I had never attempted anything like this before. Digital conversion to ebook format wasn’t as straight forward as one might assume (I know I did!). Fortunately, Google as always proved to be an invaluable resource as I worked alongside a fellow volunteer and a Mosotho staff member to complete the first round. Sustainability was always the center-focus since this recurring project would be continue beyond my service. I produced a handful of how-to documents with step-by-step procedures to ensure a proper reference repository was always available for whoever may continue after I leave. Just in case anyone stumbles upon this page looking for such tutorials, here they are:
– How-to: Create an ebook from a document using Sigil (PDF)
– How-to: Create a new library in Calibre and import a previous (PDF)
– How-to: Replace an ebook with an updated version in Calibre (PDF)
Since I was in Maseru to finalize the Kindles, Peace Corps staff asked me to be one of the greeters at the airport to assist in welcoming the trainees into the country and program. Having participated last year (and at one point been the subject), it was great to see their fresh faces as they landed and took it all in up until the point they met their host families. Their reaction of bewilderment and awe is priceless as I remembered the same exact feelings. Overall they are a wonderful group of eager volunteers and I believe they will lead a successful service; some picking up right where we left off as they replace us at our sites.

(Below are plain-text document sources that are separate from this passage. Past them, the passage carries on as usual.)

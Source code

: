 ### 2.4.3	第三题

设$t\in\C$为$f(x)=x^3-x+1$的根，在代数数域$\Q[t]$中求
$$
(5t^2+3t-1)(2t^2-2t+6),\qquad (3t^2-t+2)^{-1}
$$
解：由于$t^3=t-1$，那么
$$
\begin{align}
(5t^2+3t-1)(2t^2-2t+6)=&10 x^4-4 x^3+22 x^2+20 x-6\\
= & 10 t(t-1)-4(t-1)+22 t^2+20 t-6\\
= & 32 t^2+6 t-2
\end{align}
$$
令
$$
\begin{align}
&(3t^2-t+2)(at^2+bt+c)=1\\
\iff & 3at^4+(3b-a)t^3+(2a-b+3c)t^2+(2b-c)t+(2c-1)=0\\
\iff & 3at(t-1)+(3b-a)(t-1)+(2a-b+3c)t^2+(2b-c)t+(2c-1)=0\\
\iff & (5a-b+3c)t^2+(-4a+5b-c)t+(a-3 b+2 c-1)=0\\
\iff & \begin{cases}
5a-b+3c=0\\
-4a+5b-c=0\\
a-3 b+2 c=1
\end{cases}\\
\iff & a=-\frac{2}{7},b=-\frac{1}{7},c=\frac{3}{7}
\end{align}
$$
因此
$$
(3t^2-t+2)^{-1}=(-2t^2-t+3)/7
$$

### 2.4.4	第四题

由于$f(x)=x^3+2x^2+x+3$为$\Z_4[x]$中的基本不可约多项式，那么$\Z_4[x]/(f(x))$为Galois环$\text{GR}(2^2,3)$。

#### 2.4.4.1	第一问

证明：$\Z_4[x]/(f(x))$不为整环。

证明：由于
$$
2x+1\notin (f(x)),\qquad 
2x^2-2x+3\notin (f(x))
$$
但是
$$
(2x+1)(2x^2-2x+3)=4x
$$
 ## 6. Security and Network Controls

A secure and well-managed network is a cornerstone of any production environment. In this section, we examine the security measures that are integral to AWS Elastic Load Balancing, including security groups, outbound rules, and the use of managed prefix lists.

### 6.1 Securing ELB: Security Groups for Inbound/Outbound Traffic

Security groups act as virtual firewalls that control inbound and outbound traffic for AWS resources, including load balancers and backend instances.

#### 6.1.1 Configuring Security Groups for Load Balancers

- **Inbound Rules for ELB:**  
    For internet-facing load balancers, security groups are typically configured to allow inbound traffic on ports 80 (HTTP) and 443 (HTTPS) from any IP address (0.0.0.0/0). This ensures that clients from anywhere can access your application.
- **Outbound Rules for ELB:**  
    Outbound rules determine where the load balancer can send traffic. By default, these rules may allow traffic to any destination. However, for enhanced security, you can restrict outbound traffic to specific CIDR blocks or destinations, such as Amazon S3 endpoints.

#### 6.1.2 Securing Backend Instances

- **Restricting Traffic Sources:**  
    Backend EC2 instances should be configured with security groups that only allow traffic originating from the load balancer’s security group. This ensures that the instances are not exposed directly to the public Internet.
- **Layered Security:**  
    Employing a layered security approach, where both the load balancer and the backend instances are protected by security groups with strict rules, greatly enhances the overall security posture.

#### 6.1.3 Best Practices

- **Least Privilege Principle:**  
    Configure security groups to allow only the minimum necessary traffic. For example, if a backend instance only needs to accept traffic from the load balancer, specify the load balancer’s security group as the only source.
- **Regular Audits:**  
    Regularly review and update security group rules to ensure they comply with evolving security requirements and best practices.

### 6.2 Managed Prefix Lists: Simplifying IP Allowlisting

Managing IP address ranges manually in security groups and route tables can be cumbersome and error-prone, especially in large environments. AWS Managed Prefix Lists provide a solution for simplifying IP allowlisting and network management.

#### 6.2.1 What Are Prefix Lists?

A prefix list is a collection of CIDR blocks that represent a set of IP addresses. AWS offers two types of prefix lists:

Wired electricity is still an emerging utility in the country and the majority of Basotho still live without it for a few different reasons. First, the mountainous terrain makes expansion a costly challenge for the nationalized electric company. Second, Lesotho imports over 90% of its electricity from South Africa making rates subject to tariffs. And finally, with an average daily household income of just over $3, it is not economically viable for much of the population. Because of the aforementioned reasons, utilization of renewable energy sources has skyrocketed across the nation.
The most widespread adoption has come in the form of solar panels as prices continue to fall dramatically. The various dams which are part of the Highlands Water Project produced hydroelectric power to the local villages. And Lesotho’s first wind farm has already broke ground in the district of Mokhotlong and should be at maximum output by later next year.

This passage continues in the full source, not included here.